What caused the rapid growth of early supermassive black holes? - pitdesi
http://www.cmu.edu/homepage/computing/2011/fall/shedding-light.shtml
======
tectonic
The simulation they ran sounds really impressive:

To find out exactly how these supermassive black holes came to be, Di Matteo,
Croft and Carnegie Mellon post-doctoral researcher Nishikanta Khandai created
the largest cosmological simulation to date. Called MassiveBlack, the
simulation focused on recreating the first billion years after the Big Bang.

"This simulation is truly gigantic. It's the largest in terms of the level of
physics and the actual volume. We did that because we were interested in
looking at rare things in the universe, like the first black holes. Because
they are so rare, you need to search over a large volume of space," Di Matteo
said.

They began by running the simulation under conditions set under the standard
model of cosmology — the accepted theories and laws of modern day physics
governing the formation and growth of the universe.
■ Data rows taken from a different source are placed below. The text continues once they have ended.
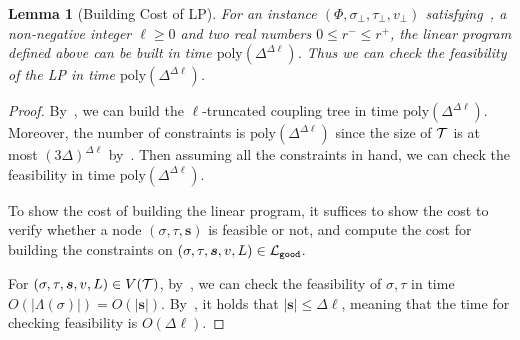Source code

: \documentclass[11pt]{article}
\newtheorem{lemma}[theorem]{Lemma}
\newcommand{\abs}[1]{\left\vert#1\right\vert}
\def\!#1{\mathtt{#1}}
\def\poly{\mathrm{poly}}
\newcommand{\seqS}{\boldsymbol{s}}
\newcommand{\qgl}[1]{{\color{purple}{#1}}}
\begin{document}
\begin{lemma}[Building Cost of LP] \label{lem:building-cost-of-LP}
    For an instance $(\Phi, \sigma_\bot, \tau_\bot, v_\bot)$ satisfying~, a non-negative integer $\ell \ge 0$ and two real numbers $0 \le r^- \le r^+$,
    the linear program defined above can be built in time $\poly\left(\Delta^{\Delta \ell}\right)$. Thus we can check the feasibility of the LP in time $\poly\left(\Delta^{\Delta \ell}\right)$.
\end{lemma}
\begin{proof}
    By~, we can build the $\ell$-truncated coupling tree in time $\poly\left(\Delta^{\Delta \ell}\right)$. Moreover, the number of constraints is $\poly\left(\Delta^{\Delta \ell}\right)$ since the size of $\mathcal{T}$ is at most $(3\Delta)^{\Delta \ell}$ by~. Then assuming all the constraints in hand, we can check the feasibility in time $\poly\left(\Delta^{\Delta \ell}\right)$.
    
    To show the cost of building the linear program, it suffices to show the cost to verify whether a node $(\sigma, \tau, \seqS)$ is feasible or not, and compute the cost for building the constraints on $(\sigma, \tau, \seqS, v, L) \in \+L_{\!{good}}$.

    For $(\sigma, \tau, \seqS, v, L) \in V(\+T)$, by~, we can check the feasibility of $\sigma, \tau$ in time $O(\abs{\Lambda(\sigma)}) = O(\abs{\seqS})$. By~, it holds that $\abs{\seqS} \le \Delta \ell$, meaning that the time for checking feasibility is $O(\Delta \ell)$.
    

\end{proof}
\end{document}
"We didn't put anything crazy in. There's no magic physics, no extra stuff.
It's the same physics that forms galaxies in simulations of the later
universe," Croft said.

"But magically, these early quasars, just as had been observed, appear. We
didn't know they were going to show up. It was amazing to measure their masses
and go 'Wow! These are the exact right size and show up exactly at the right
point in time.' It's a success story for the modern theory of cosmology."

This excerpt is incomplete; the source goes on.